What the task asks
For the entries below, how many lines include the word "blog"? Give the figure and nothing more.

(Beginning of Material provided)

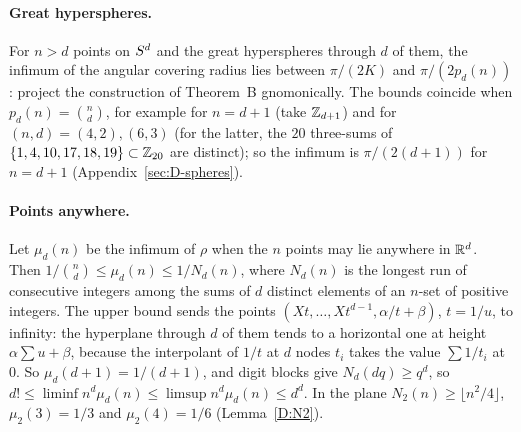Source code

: \documentclass[11pt]{article}
\begin{document}
\paragraph{Great hyperspheres.} For $n>d$ points on $S^d$ and the great hyperspheres through $d$ of
them, the infimum of the angular covering radius lies between $\pi/(2K)$ and $\pi/(2p_d(n))$: project
the construction of Theorem~B gnomonically. The bounds coincide when $p_d(n)=\binom nd$, for example for
$n=d+1$ (take $\mathbb{Z}_{d+1}$) and for $(n,d)=(4,2),(6,3)$ (for the latter, the $20$ three-sums of $\{1,4,10,17,18,19\}\subset\mathbb{Z}_{20}$ are distinct); so the infimum is $\pi/(2(d+1))$ for $n=d+1$
(Appendix~\ref{sec:D-spheres}).

\paragraph{Points anywhere.} Let $\mu_d(n)$ be the infimum of $\rho$ when the $n$ points may lie
anywhere in $\mathbb{R}^d$. Then $1/\binom nd\le\mu_d(n)\le1/N_d(n)$, where $N_d(n)$ is the longest run of
consecutive integers among the sums of $d$ distinct elements of an $n$-set of positive integers. The
upper bound sends the points $(Xt,\dots,Xt^{d-1},\alpha/t+\beta)$, $t=1/u$, to infinity: the hyperplane
through $d$ of them tends to a horizontal one at height $\alpha\sum u+\beta$, because the interpolant of
$1/t$ at $d$ nodes $t_i$ takes the value $\sum1/t_i$ at $0$. So $\mu_d(d+1)=1/(d+1)$, and digit blocks
give $N_d(dq)\ge q^d$, so $d!\le\liminf n^d\mu_d(n)\le\limsup n^d\mu_d(n)\le d^d$. In the plane
$N_2(n)\ge\lfloor n^2/4\rfloor$, $\mu_2(3)=1/3$ and $\mu_2(4)=1/6$ (Lemma~\ref{D:N2}).
\end{document}
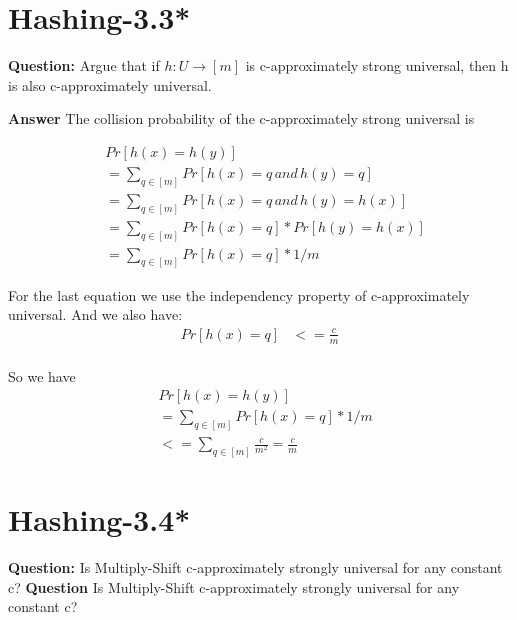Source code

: \documentclass[12pt]{article}
\begin{document}
\section{Hashing-3.3* }
\textbf{Question: }
Argue that if $h: U \rightarrow [m]$ is c-approximately strong universal, then h is also c-approximately universal.

\textbf{Answer}
The collision probability of the c-approximately strong universal is 

\begin{equation}
\begin{aligned}
&Pr[h(x)=h(y)] \\
&= \sum_{q \in [m]} Pr[h(x) = q \, and \, h(y) = q]\\
&= \sum_{q \in [m]} Pr[h(x) = q \, and \, h(y) = h(x)]\\
&=\sum_{q \in [m]} Pr[h(x) = q] * Pr[h(y) = h(x)]\\
&=\sum_{q \in [m]} Pr[h(x) = q] *1/m
\end{aligned}
\end{equation}

For the last equation we use the independency property of c-approximately universal. And we also have:
\begin{equation}
\begin{aligned}
Pr[h(x) = q] &<= \frac{c}{m} \\
\end{aligned}
\end{equation}

So we have
\begin{equation}
\begin{aligned}
&Pr[h(x)=h(y)] \\
&= \sum_{q \in [m]} Pr[h(x) = q] * 1/m\\
&<=\sum_{q \in [m]}   \frac{c}{m^2}
= \frac{c}{m}
\end{aligned}
\end{equation}

\section{Hashing-3.4*}
\textbf{Question:} Is Multiply-Shift c-approximately strongly universal for any constant c?
\textbf{Question} Is Multiply-Shift c-approximately strongly universal for any constant c?
\end{document}
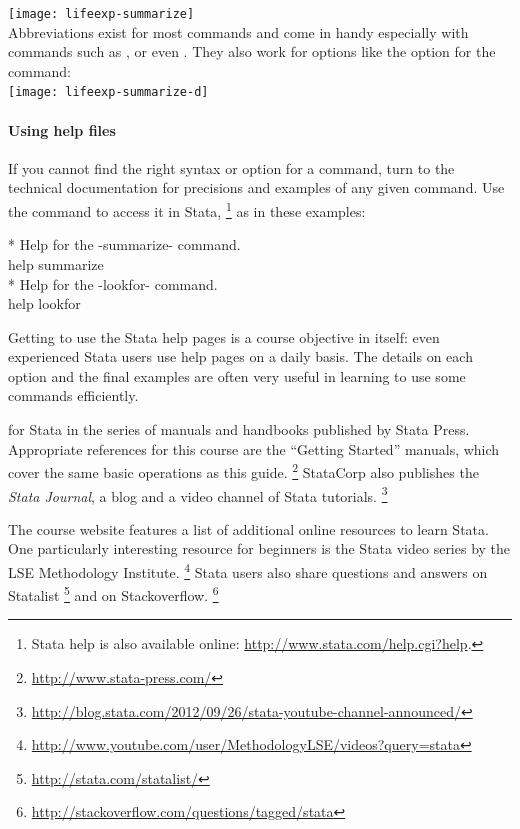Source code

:     \texttt{[image: lifeexp-summarize]}\\[1em]

  Abbreviations exist for most commands and come in handy especially with commands such as ,  or even . They also work for options like the  option for the  command:\\[1em]%

    \texttt{[image: lifeexp-summarize-d]}\\[1em]
  
    \paragraph{Using help files}%

    If you cannot find the right syntax or option for a command, turn to the technical documentation for precisions and examples of any given command. Use the  command to access it in Stata,%
        \footnote{Stata help is also available online: \url{http://www.stata.com/help.cgi?help}.} %
        as in these examples:%

    \begin{docspec}
      * Help for the -summarize- command.\\
      help summarize\\[1em]
  
      * Help for the -lookfor- command.\\
      help lookfor
    \end{docspec}

    Getting to use the Stata help pages is a course objective in itself: even experienced Stata users use help pages on a daily basis. The details on each option and the final examples are often very useful in learning to use some commands efficiently.%

     for Stata in the series of manuals and handbooks published by Stata Press. Appropriate references for this course are the ``Getting Started'' manuals, which cover the same basic operations as this guide.%
      \footnote{\url{http://www.stata-press.com/}} %
      StataCorp also publishes the \emph{Stata Journal}, a blog and a video channel of Stata tutorials.%
      \footnote{\url{http://blog.stata.com/2012/09/26/stata-youtube-channel-announced/}}
  
    The course website features a list of additional online resources to learn Stata. One particularly interesting resource for beginners is the Stata video series by the LSE Methodology Institute.%
      \footnote{\url{http://www.youtube.com/user/MethodologyLSE/videos?query=stata}} %
      Stata users also share questions and answers on Statalist%
      \footnote{\url{http://stata.com/statalist/}} %
      and on Stackoverflow.%
      \footnote{\url{http://stackoverflow.com/questions/tagged/stata}}

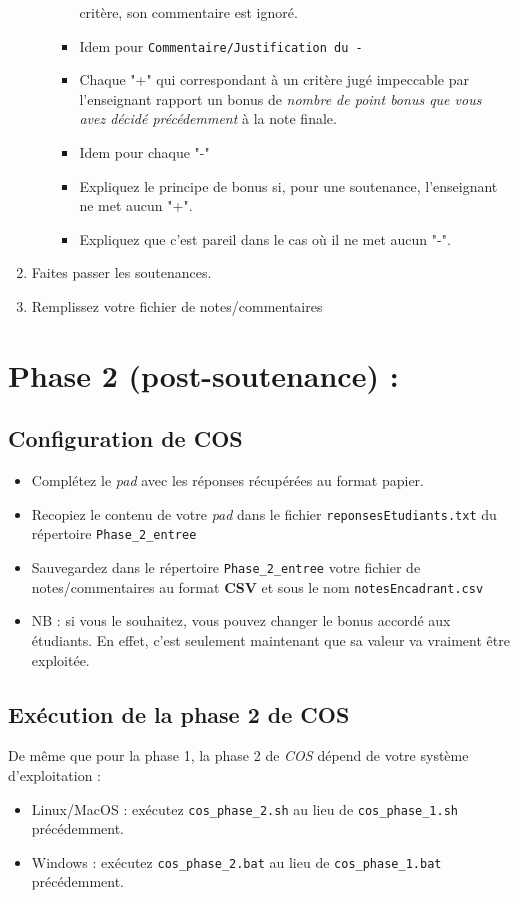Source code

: \documentclass[11pt]{article}
\begin{document}
\begin{enumerate}
\begin{itemize}
\begin{itemize}
critère, son commentaire est ignoré.
\item Idem pour \verb~Commentaire/Justification du -~
\item Chaque "+" qui correspondant à un critère jugé impeccable par
l'enseignant rapport un bonus de \emph{nombre de point bonus que
vous avez décidé précédemment} à la note finale.
\item Idem pour chaque "-"
\item Expliquez le principe de bonus si, pour une soutenance,
l'enseignant ne met aucun "+".
\item Expliquez que c'est pareil dans le cas où il ne met aucun "-".
\end{itemize}
\end{itemize}
\item Faites passer les soutenances.
\item Remplissez votre fichier de notes/commentaires
\end{enumerate}
\section{Phase 2 (post-soutenance) :}
\label{sec-6}
\subsection{Configuration de COS}
\label{sec-6-1}
\begin{itemize}
\item Complétez le \emph{pad} avec les réponses récupérées au format papier.
\item Recopiez le contenu de votre \emph{pad} dans le fichier
\verb~reponsesEtudiants.txt~ du répertoire \verb~Phase_2_entree~
\item Sauvegardez dans le répertoire \verb~Phase_2_entree~ votre fichier de
notes/commentaires au format \textbf{CSV} et sous le nom
\verb~notesEncadrant.csv~
\item NB : si vous le souhaitez, vous pouvez changer le bonus accordé aux
étudiants. En effet, c'est seulement maintenant que sa valeur va
vraiment être exploitée.
\end{itemize}
\subsection{Exécution de la phase 2 de COS}
\label{sec-6-2}
De même que pour la phase 1, la phase 2 de \emph{COS} dépend de votre
système d'exploitation :
\begin{itemize}
\item Linux/MacOS : exécutez \verb~cos_phase_2.sh~ au lieu de \verb~cos_phase_1.sh~
  précédemment.
\item Windows : exécutez \verb~cos_phase_2.bat~ au lieu de \verb~cos_phase_1.bat~
  précédemment.
\end{itemize}
\end{document}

(End of Material provided)

Response
2